In unsupervised learning, the system independently identifies patterns in the input data, which allows it to detect unusual events, such as a user suddenly emailing a large volume of data to an address outside the organization. Server logs or a direct stream of network data, for example, serve as output data. In the case of anomalies, the system executes actions according to the specifications defined in playbooks (e.g., informing a cybersecurity team, which then checks to see whether a problem exists or whether an employee has had to perform unusual actions for legitimate tasks).

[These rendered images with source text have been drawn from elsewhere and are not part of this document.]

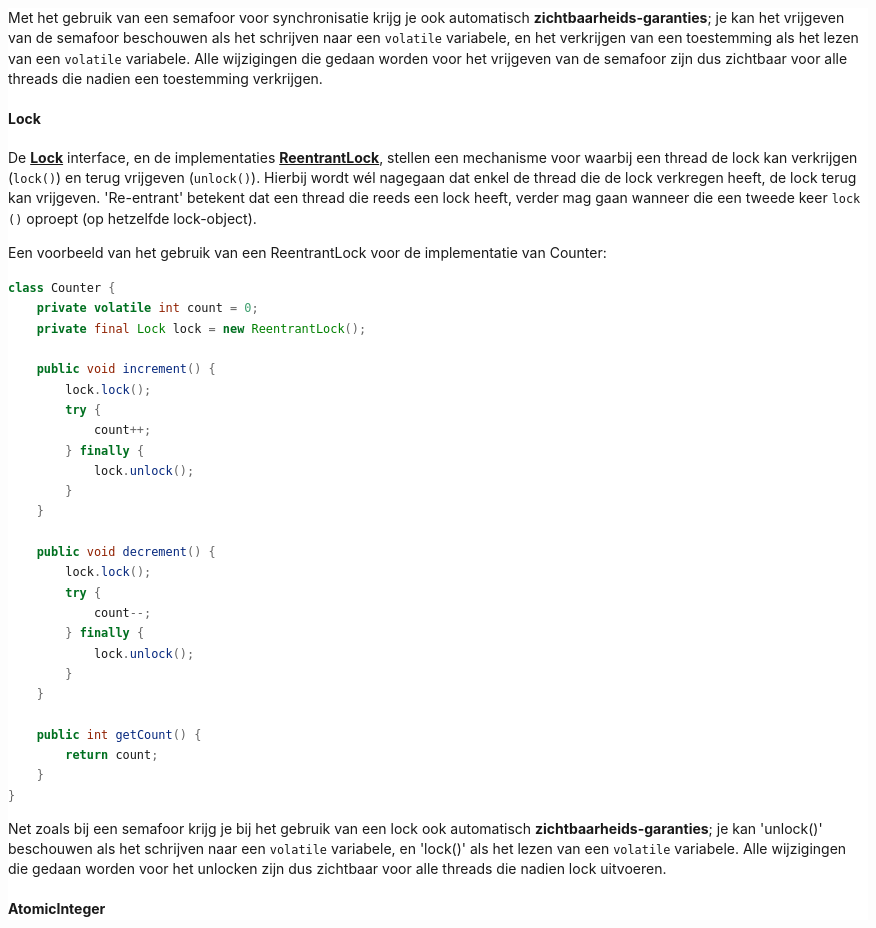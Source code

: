 Met het gebruik van een semafoor voor synchronisatie krijg je ook automatisch **zichtbaarheids-garanties**; je kan het vrijgeven van de semafoor beschouwen als het schrijven naar een `volatile` variabele, en het verkrijgen van een toestemming als het lezen van een `volatile` variabele.
Alle wijzigingen die gedaan worden voor het vrijgeven van de semafoor zijn dus zichtbaar voor alle threads die nadien een toestemming verkrijgen.

#### Lock

De [**Lock**](https://docs.oracle.com/en/java/javase/21/docs/api/java.base/java/util/concurrent/locks/Lock.html) interface, en de implementaties [**ReentrantLock**](https://docs.oracle.com/en/java/javase/21/docs/api/java.base/java/util/concurrent/locks/ReentrantLock.html), stellen een mechanisme voor waarbij een thread de lock kan verkrijgen (`lock()`) en terug vrijgeven (`unlock()`). Hierbij wordt wél nagegaan dat enkel de thread die de lock verkregen heeft, de lock terug kan vrijgeven. 'Re-entrant' betekent dat een thread die reeds een lock heeft, verder mag gaan wanneer die een tweede keer `lock()` oproept (op hetzelfde lock-object).

Een voorbeeld van het gebruik van een ReentrantLock voor de implementatie van Counter:

```java
class Counter {
    private volatile int count = 0;
    private final Lock lock = new ReentrantLock();

    public void increment() {
        lock.lock();
        try {
            count++;
        } finally {
            lock.unlock();
        }
    }

    public void decrement() {
        lock.lock();
        try {
            count--;
        } finally {
            lock.unlock();
        }
    }

    public int getCount() {
        return count;
    }
}
```

Net zoals bij een semafoor krijg je bij het gebruik van een lock ook automatisch **zichtbaarheids-garanties**; je kan 'unlock()' beschouwen als het schrijven naar een `volatile` variabele, en 'lock()' als het lezen van een `volatile` variabele.
Alle wijzigingen die gedaan worden voor het unlocken zijn dus zichtbaar voor alle threads die nadien lock uitvoeren.

#### AtomicInteger
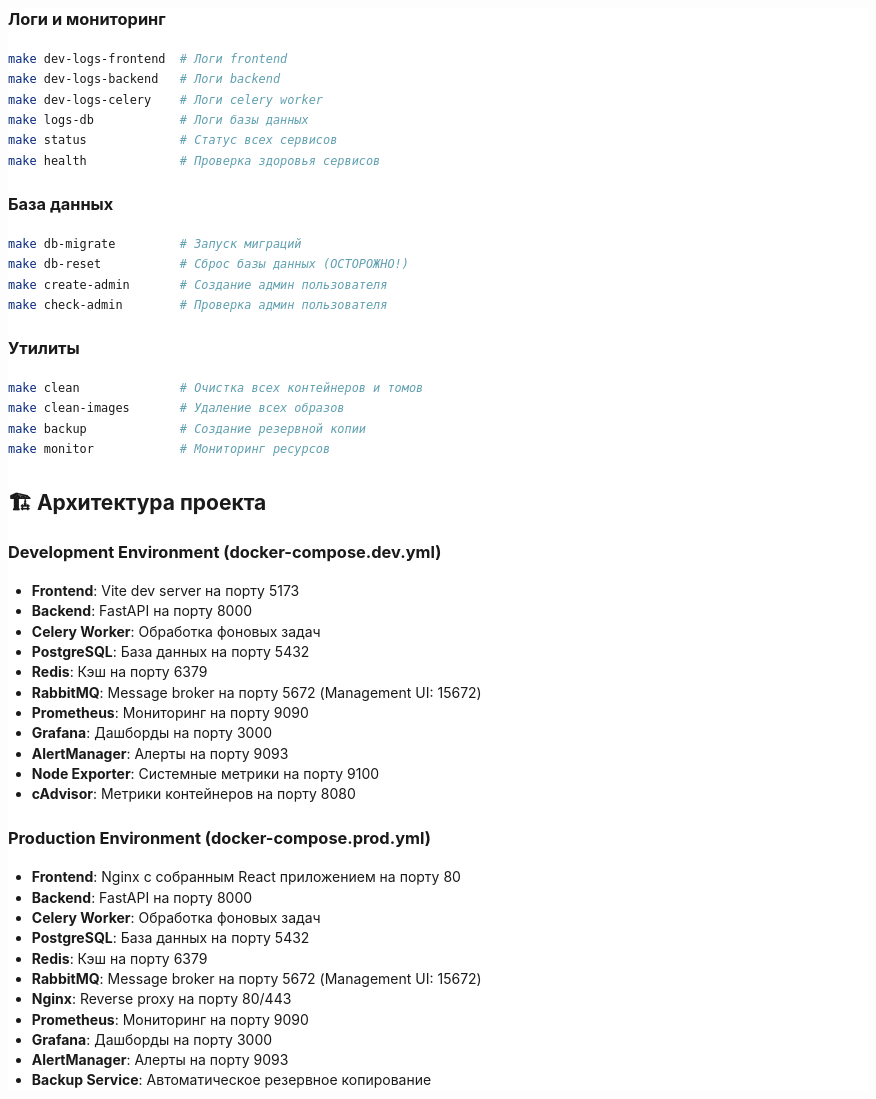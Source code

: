 ### Логи и мониторинг
```bash
make dev-logs-frontend  # Логи frontend
make dev-logs-backend   # Логи backend
make dev-logs-celery    # Логи celery worker
make logs-db            # Логи базы данных
make status             # Статус всех сервисов
make health             # Проверка здоровья сервисов
```

### База данных
```bash
make db-migrate         # Запуск миграций
make db-reset           # Сброс базы данных (ОСТОРОЖНО!)
make create-admin       # Создание админ пользователя
make check-admin        # Проверка админ пользователя
```

### Утилиты
```bash
make clean              # Очистка всех контейнеров и томов
make clean-images       # Удаление всех образов
make backup             # Создание резервной копии
make monitor            # Мониторинг ресурсов
```

## 🏗️ Архитектура проекта

### Development Environment (docker-compose.dev.yml)
- **Frontend**: Vite dev server на порту 5173
- **Backend**: FastAPI на порту 8000
- **Celery Worker**: Обработка фоновых задач
- **PostgreSQL**: База данных на порту 5432
- **Redis**: Кэш на порту 6379
- **RabbitMQ**: Message broker на порту 5672 (Management UI: 15672)
- **Prometheus**: Мониторинг на порту 9090
- **Grafana**: Дашборды на порту 3000
- **AlertManager**: Алерты на порту 9093
- **Node Exporter**: Системные метрики на порту 9100
- **cAdvisor**: Метрики контейнеров на порту 8080

### Production Environment (docker-compose.prod.yml)
- **Frontend**: Nginx с собранным React приложением на порту 80
- **Backend**: FastAPI на порту 8000
- **Celery Worker**: Обработка фоновых задач
- **PostgreSQL**: База данных на порту 5432
- **Redis**: Кэш на порту 6379
- **RabbitMQ**: Message broker на порту 5672 (Management UI: 15672)
- **Nginx**: Reverse proxy на порту 80/443
- **Prometheus**: Мониторинг на порту 9090
- **Grafana**: Дашборды на порту 3000
- **AlertManager**: Алерты на порту 9093
- **Backup Service**: Автоматическое резервное копирование
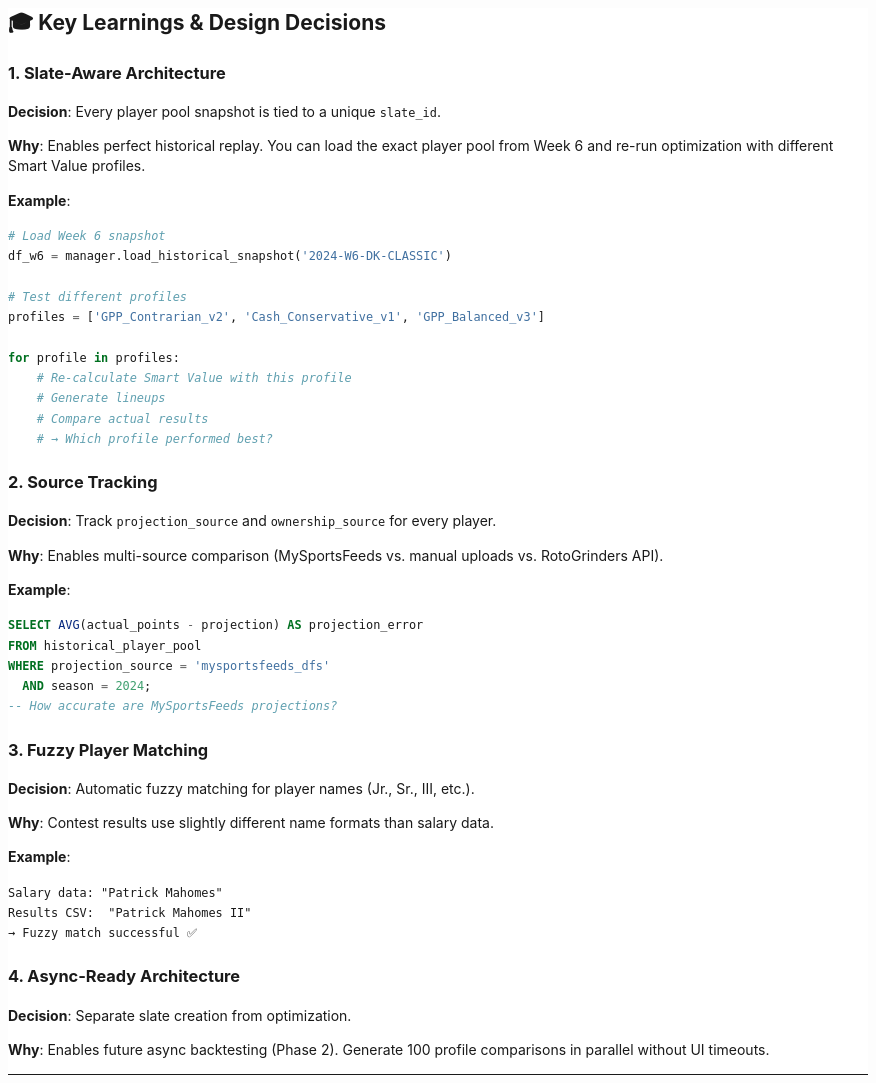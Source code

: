 
## 🎓 Key Learnings & Design Decisions

### 1. Slate-Aware Architecture
**Decision**: Every player pool snapshot is tied to a unique `slate_id`.

**Why**: Enables perfect historical replay. You can load the exact player pool from Week 6 and re-run optimization with different Smart Value profiles.

**Example**:
```python
# Load Week 6 snapshot
df_w6 = manager.load_historical_snapshot('2024-W6-DK-CLASSIC')

# Test different profiles
profiles = ['GPP_Contrarian_v2', 'Cash_Conservative_v1', 'GPP_Balanced_v3']

for profile in profiles:
    # Re-calculate Smart Value with this profile
    # Generate lineups
    # Compare actual results
    # → Which profile performed best?
```

### 2. Source Tracking
**Decision**: Track `projection_source` and `ownership_source` for every player.

**Why**: Enables multi-source comparison (MySportsFeeds vs. manual uploads vs. RotoGrinders API).

**Example**:
```sql
SELECT AVG(actual_points - projection) AS projection_error
FROM historical_player_pool
WHERE projection_source = 'mysportsfeeds_dfs'
  AND season = 2024;
-- How accurate are MySportsFeeds projections?
```

### 3. Fuzzy Player Matching
**Decision**: Automatic fuzzy matching for player names (Jr., Sr., III, etc.).

**Why**: Contest results use slightly different name formats than salary data.

**Example**:
```
Salary data: "Patrick Mahomes"
Results CSV:  "Patrick Mahomes II"
→ Fuzzy match successful ✅
```

### 4. Async-Ready Architecture
**Decision**: Separate slate creation from optimization.

**Why**: Enables future async backtesting (Phase 2). Generate 100 profile comparisons in parallel without UI timeouts.

---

Supervised learning (Figure 2) requires an assignment of the input and output, wherein the system is presented with examples of log data that should not trigger an alarm and other data that should. For example, you can run some malware in a sandbox and track its actions (e.g., which registry entries it makes). The corresponding log data then provides an example for the Malware_Alert class, and other normal log entries are assigned to the No_Alert class. Typically, however, the logs are not typed in directly as input; instead, the data is first cleaned up and features are extracted – the only way to achieve efficient classification – such as the frequency of certain words.
The special feature of reinforcement learning is the feedback received by the system. In this context, experts refer to the reward, which is only given after a number of actions. This technique is also known as delayed reinforcement. The idea behind reinforcement learning is that the system interacts with the environment as an agent, much like a sentient being (Figure 3). The agent has to explore the environment and typically only learns after a certain number of actions whether it was successful and will receive a reward.
Cybersecurity and ML
The use of machine learning in cybersecurity is based on transforming the security problem into an ML problem or, more generally, into a data science problem. For example, one approach could be to use data generated by malware and by a harmless program to distinguish between the two cases. To do this, you set up an identified malware program on a separate virtual machine and track which logfiles it generates. Similarly, you would collect the logfiles from harmless programs. In this way, you can teach the system to distinguish "good" from "bad" log data through supervised learning.
The principle of logfile classification sounds simple, but it requires intensive preprocessing. For classifiers like neural networks, only numerical values are suitable as input variables – and preferably values between 0 and 1. Therefore, the text information from the log first needs to be coded numerically.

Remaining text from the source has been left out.